Once heralded as proof that Ethereum NFTs have utilities beyond speculative trading, Eric Wall is closing down his Orb Land project. The project has been inactive for over a month.

Orbs were supposed to be ‘NFTs with actual utility,’ according to Wall. In reality, almost no one used his sophistic proof-of-concept.

On April 10, 2023, Wall created his orb. It is now discontinued. “Thank you to everyone who participated,” he glibly signed off.

The whole project spawned a mere five orbs by crypto celebrities Wall, Nic Carter, Justin Drake, Tarun Chitra, and Zaki Manian. Even their combined follower count of 714,000 on X couldn’t attract more orb ponderers.

Wall co-founded Orb Land with Jonas Lekevicius of cybersecurity company Cube3. Lekevicius never owned an orb but helped code smart contracts, create the website, and manage designs.

Eric Wall writes the final chapter of a story with the opposite ending that he intended.

No one cares about non-speculative utility NFTs

Comically, the project disproved the exact concept it intended to prove. Not only did it not prove that Ethereum NFTs have non-speculative utility, but it also failed to prove a modern use case for the Harberger Tax.

A Harberger Tax is a user-specified tax rate that assesses while the user holds an asset. Holders of orbs specified a price at which they were willing to sell, then Orb Land would drain a percentage of that amount until they sold the orb. Orbs drained ETH from orb holders’ wallets every 12 seconds (each Ethereum block).

Orb Land promoters like Wall and Nic Carter spoke about the innovative Harberger Tax at great lengths in a wide variety of media interviews. They praised its innovative fee structure to “auction off a recurring slice of your time.” They promised that orb invocations — written responses to orb holders’ questions that Orb Land ceremonially hashed onto Ethereum’s blockchain — was only a proof-of-concept for a cornucopia of motivating use cases for non-speculative, useful NFTs.

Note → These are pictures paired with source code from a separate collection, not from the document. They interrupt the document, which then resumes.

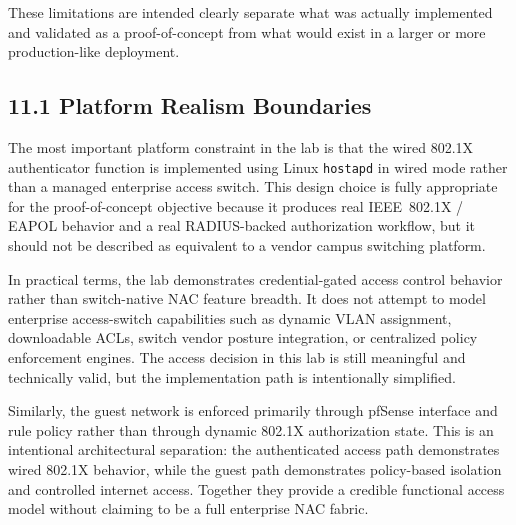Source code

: \documentclass[11pt]{article}
\begin{document}
These limitations are intended clearly separate what was actually implemented and validated as a proof-of-concept from what would exist in a larger or more production-like deployment.


\subsection{11.1 Platform Realism Boundaries}
\label{sec:platform-realism-boundaries}

The most important platform constraint in the lab is that the wired 802.1X authenticator function is implemented using Linux \texttt{hostapd} in wired mode rather than a managed enterprise access switch. This design choice is fully appropriate for the proof-of-concept objective because it produces real IEEE~802.1X / EAPOL behavior and a real RADIUS-backed authorization workflow, but it should not be described as equivalent to a vendor campus switching platform.

In practical terms, the lab demonstrates credential-gated access control behavior rather than switch-native NAC feature breadth. It does not attempt to model enterprise access-switch capabilities such as dynamic VLAN assignment, downloadable ACLs, switch vendor posture integration, or centralized policy enforcement engines. The access decision in this lab is still meaningful and technically valid, but the implementation path is intentionally simplified.

Similarly, the guest network is enforced primarily through pfSense interface and rule policy rather than through dynamic 802.1X authorization state. This is an intentional architectural separation: the authenticated access path demonstrates wired 802.1X behavior, while the guest path demonstrates policy-based isolation and controlled internet access. Together they provide a credible functional access model without claiming to be a full enterprise NAC fabric.
\end{document}
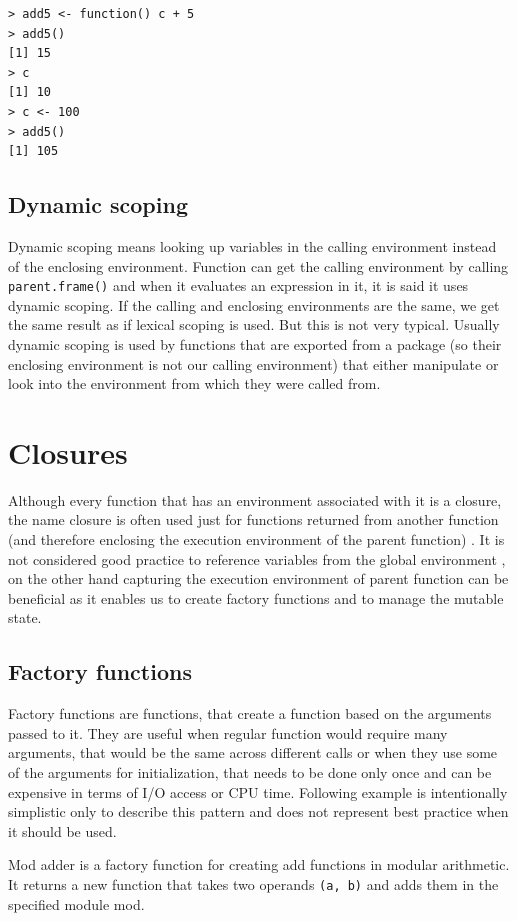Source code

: \documentclass[thesis=B,english]{FITthesis}[2012/10/20]
\begin{document}
\begin{verbatim}
> add5 <- function() c + 5
> add5()
[1] 15
> c
[1] 10
> c <- 100
> add5()
[1] 105
\end{verbatim}

\subsection{Dynamic scoping}
Dynamic scoping means looking up variables in the calling environment instead of the enclosing environment. Function can get the calling environment by calling \verb|parent.frame()| and when it evaluates an expression in it, it is said it uses dynamic scoping. If the calling and enclosing environments are the same, we get the same result as if lexical scoping is used. But this is not very typical. Usually dynamic scoping is used by functions that are exported from a package (so their enclosing environment is not our calling environment) that either manipulate or look into the environment from which they were called from.

\section{Closures}
Although every function that has an environment associated with it is a closure, the name closure is often used just for functions returned from another function (and therefore enclosing the execution environment of the parent function) \cite{advR}. It is not considered good practice to reference variables from the global environment \cite{advR}, on the other hand capturing the execution environment of parent function can be beneficial as it enables us to create factory functions and to manage the mutable state.

\subsection{Factory functions}
Factory functions are functions, that create a function based on the arguments passed to it. They are useful when regular function would require many arguments, that would be the same across different calls or when they use some of the arguments for initialization, that needs to be done only once and can be expensive in terms of I/O access or CPU time. Following example is intentionally simplistic only to describe this pattern and does not represent best practice when it should be used.

Mod adder is a factory function for creating add functions in modular arithmetic. It returns a new function that takes two operands \verb|(a, b)| and adds them in the specified module mod.
\end{document}
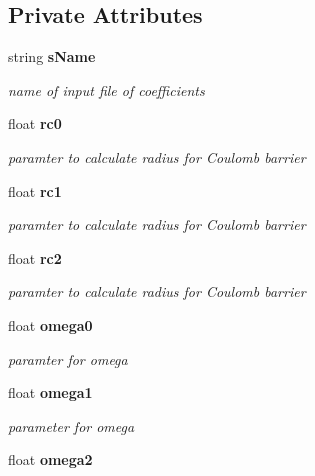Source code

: \subsection*{Private Attributes}
\begin{CompactItemize}
\item 
string \bf{s\-Name}\label{classCSigCharged_01f9a1cab2ec8b56bb0793877bd60e2f}

\begin{CompactList}\small\item\em name of input file of coefficients \item\end{CompactList}\item 
float \bf{rc0}\label{classCSigCharged_2e9ec2ff0dcb3fb2c2bc9de795cf2d9f}

\begin{CompactList}\small\item\em paramter to calculate radius for Coulomb barrier \item\end{CompactList}\item 
float \bf{rc1}\label{classCSigCharged_95be4c57efdffcc3f3226a6f05eee5ef}

\begin{CompactList}\small\item\em paramter to calculate radius for Coulomb barrier \item\end{CompactList}\item 
float \bf{rc2}\label{classCSigCharged_0dcd5b2c790d16cb61f104f65d388894}

\begin{CompactList}\small\item\em paramter to calculate radius for Coulomb barrier \item\end{CompactList}\item 
float \bf{omega0}\label{classCSigCharged_68809d69d20bb519183353c3c906d00e}

\begin{CompactList}\small\item\em paramter for omega \item\end{CompactList}\item 
float \bf{omega1}\label{classCSigCharged_3c051766a9894adcad4e44b5ca32dcbc}

\begin{CompactList}\small\item\em parameter for omega \item\end{CompactList}\item 
float \bf{omega2}\label{classCSigCharged_a6c3fc42a9234e2e3a9c86e701b47ee8}


\end{CompactItemize}
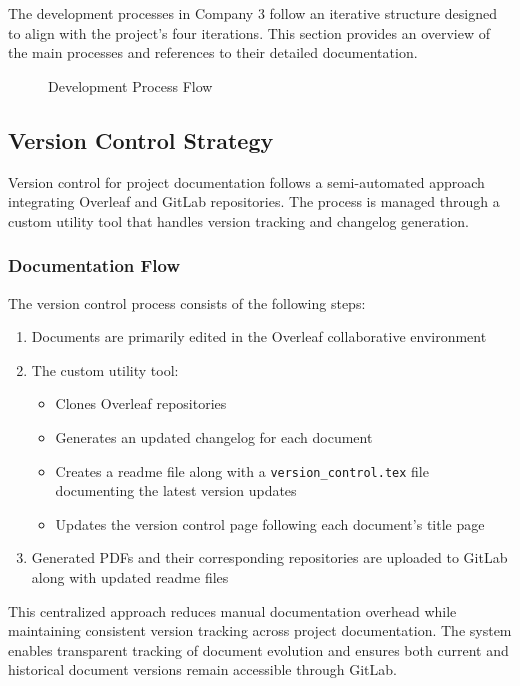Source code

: The development processes in Company 3 follow an iterative structure designed to align with the project's four iterations. This section provides an overview of the main processes and references to their detailed documentation.

\begin{figure}[h]
    \centering
    \caption{Development Process Flow}
    \label{fig:process-flow}
\end{figure}

\subsection*{Version Control Strategy}
Version control for project documentation follows a semi-automated approach integrating Overleaf and GitLab repositories. The process is managed through a custom utility tool that handles version tracking and changelog generation.

\subsubsection*{Documentation Flow}
The version control process consists of the following steps:
\begin{enumerate}
    \item Documents are primarily edited in the Overleaf collaborative environment
    \item The custom utility tool:
    \begin{itemize}
        \item Clones Overleaf repositories
        \item Generates an updated changelog for each document
        \item Creates a readme file along with a \texttt{version\_control.tex} file documenting the latest version updates
        \item Updates the version control page following each document's title page
    \end{itemize}
    \item Generated PDFs and their corresponding repositories are uploaded to GitLab along with updated readme files
\end{enumerate}

This centralized approach reduces manual documentation overhead while maintaining consistent version tracking across project documentation. The system enables transparent tracking of document evolution and ensures both current and historical document versions remain accessible through GitLab.

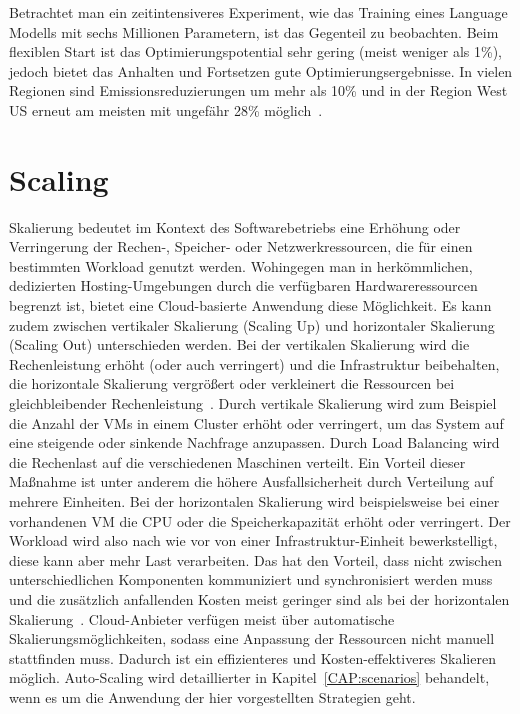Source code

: Betrachtet man ein zeitintensiveres Experiment, wie das Training eines Language Modells mit sechs Millionen Parametern, ist das Gegenteil zu beobachten.
Beim flexiblen Start ist das Optimierungspotential sehr gering (meist weniger als 1\%), jedoch bietet das Anhalten und Fortsetzen gute Optimierungsergebnisse.
In vielen Regionen sind Emissionsreduzierungen um mehr als 10\% und in der Region West US erneut am meisten mit ungefähr 28\% möglich~\cite{Dodge.06212022}.

\section{Scaling}
Skalierung bedeutet im Kontext des Softwarebetriebs eine Erhöhung oder Verringerung der Rechen-, Speicher- oder Netzwerkressourcen, die für einen bestimmten Workload genutzt werden.
Wohingegen man in herkömmlichen, dedizierten Hosting-Umgebungen durch die verfügbaren Hardwareressourcen begrenzt ist, bietet eine Cloud-basierte Anwendung diese Möglichkeit.
Es kann zudem zwischen vertikaler Skalierung (Scaling Up) und horizontaler Skalierung (Scaling Out) unterschieden werden.
Bei der vertikalen Skalierung wird die Rechenleistung erhöht (oder auch verringert) und die Infrastruktur beibehalten, die horizontale Skalierung vergrößert oder verkleinert die Ressourcen bei gleichbleibender Rechenleistung~\cite{AlibabaCloudCommunity.20240118T09:19:15.000Z}.
Durch vertikale Skalierung wird zum Beispiel die Anzahl der \acp{VM} in einem Cluster erhöht oder verringert, um das System auf eine steigende oder sinkende Nachfrage anzupassen.
Durch Load Balancing wird die Rechenlast auf die verschiedenen Maschinen verteilt.
Ein Vorteil dieser Maßnahme ist unter anderem die höhere Ausfallsicherheit durch Verteilung auf mehrere Einheiten.
Bei der horizontalen Skalierung wird beispielsweise bei einer vorhandenen \ac{VM} die \ac{CPU} oder die Speicherkapazität erhöht oder verringert.
Der Workload wird also nach wie vor von einer Infrastruktur-Einheit bewerkstelligt, diese kann aber mehr Last verarbeiten.
Das hat den Vorteil, dass nicht zwischen unterschiedlichen Komponenten kommuniziert und synchronisiert werden muss und die zusätzlich anfallenden Kosten meist geringer sind als bei der horizontalen Skalierung~\cite{Slingerland.2023}.
Cloud-Anbieter verfügen meist über automatische Skalierungsmöglichkeiten, sodass eine Anpassung der Ressourcen nicht manuell stattfinden muss.
Dadurch ist ein effizienteres und Kosten-effektiveres Skalieren möglich.
Auto-Scaling wird detaillierter in Kapitel~\ref{CAP:scenarios} behandelt, wenn es um die Anwendung der hier vorgestellten Strategien geht.
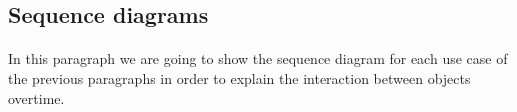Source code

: \pagebreak
\subsection{Sequence diagrams}

\paragraph{ } In this paragraph we are going to show the sequence diagram for each use case of the previous paragraphs in order to explain the interaction between objects overtime.
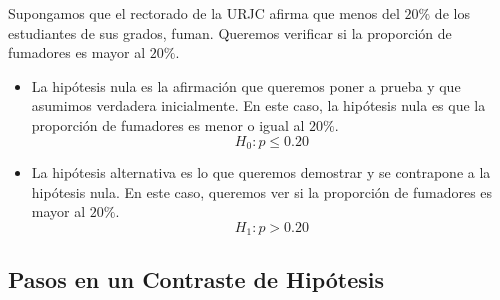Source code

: \documentclass[
  letterpaper,
  DIV=11,
  numbers=noendperiod]{scrreprt}
\begin{document}
\begin{tcolorbox}[enhanced jigsaw, arc=.35mm, breakable, coltitle=black, left=2mm, opacityback=0, bottomtitle=1mm, colbacktitle=quarto-callout-tip-color!10!white, title=\textcolor{quarto-callout-tip-color}{\faLightbulb}\hspace{0.5em}{Ejemplo \(H_0\) vs \(H_1\). Proporción poblacional}, titlerule=0mm, colback=white, colframe=quarto-callout-tip-color-frame, bottomrule=.15mm, rightrule=.15mm, opacitybacktitle=0.6, toptitle=1mm, toprule=.15mm, leftrule=.75mm]

Supongamos que el rectorado de la URJC afirma que menos del \(20\%\) de
los estudiantes de sus grados, fuman. Queremos verificar si la
proporción de fumadores es mayor al \(20\%\).

\begin{itemize}
\item
  La hipótesis nula es la afirmación que queremos poner a prueba y que
  asumimos verdadera inicialmente. En este caso, la hipótesis nula es
  que la proporción de fumadores es menor o igual al \(20\%\). \[
   H_0: p \leq 0.20
  \]
\item
  La hipótesis alternativa es lo que queremos demostrar y se contrapone
  a la hipótesis nula. En este caso, queremos ver si la proporción de
  fumadores es mayor al \(20\%\). \[
   H_1: p > 0.20
  \]
\end{itemize}

\end{tcolorbox}

\hypertarget{pasos-en-un-contraste-de-hipuxf3tesis}{%
\subsection{Pasos en un Contraste de
Hipótesis}\label{pasos-en-un-contraste-de-hipuxf3tesis}}
\end{document}
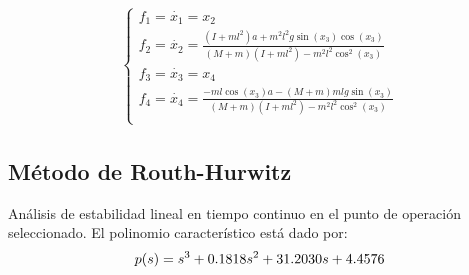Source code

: 
\begin{eqnarray}
  \label{eq:sistema}
  \left\{
  \begin{array}{ll}
    f_1 = \displaystyle\dot{x_1} = \displaystyle x_2 \\
    f_2 = \displaystyle\dot{x_2} =
            \displaystyle\frac{(I + ml^2)a + m^2l^2g\sin(x_3)\cos(x_3)}
              {(M + m)(I + ml^2)-m^2l^2\cos^2(x_3)}\\
    f_3 = \displaystyle\dot{x_3} = \displaystyle x_4\\
    f_4 = \dot{x_4} = \displaystyle\frac{-ml\cos(x_3)a - (M + m)mlg\sin(x_3)}
                         {(M + m)(I + ml^2) - m^2l^2\cos^2(x_3)}\\
  \end{array}
  \right.
\end{eqnarray}

\subsection{Método de Routh-Hurwitz}
Análisis de estabilidad lineal en tiempo continuo en el punto de operación seleccionado. El polinomio característico está dado por:
\begin{equation}
  \label{eq:polcar}
  p(s) = s^3 + 0.1818 s^2 + 31.2030 s + 4.4576 \\
\end{equation}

Ultimately, no one cared. Carter complained that owning an orb burdened him with ‘homework’ that he regrettably typed to unwelcome invokers.

Today, as from the beginning of Ethereum’s ERC-721 ‘NFT’ standard, the primary use of NFTs remains not utility but speculating on their resale price.

Read more: Influencer ghosted Logan Paul NFT lawsuit to ‘save six figures’

As with most crypto projects, Wall’s blockchain project remained centralized. Even Wall himself admitted that there’s little reason Orb Land couldn’t have simply been a non-crypto website. 

Indeed, no one could ever own an Orb Land orb without applying to management. Orbs also have no transfer function, so management unilaterally enforced royalty rates and collections.

Orb Land was a simple business that gained little product-market fit and is now shuttering. It failed to prove that NFTs have non-speculative utility beyond niche hobbyists and wealthy fans of celebrities.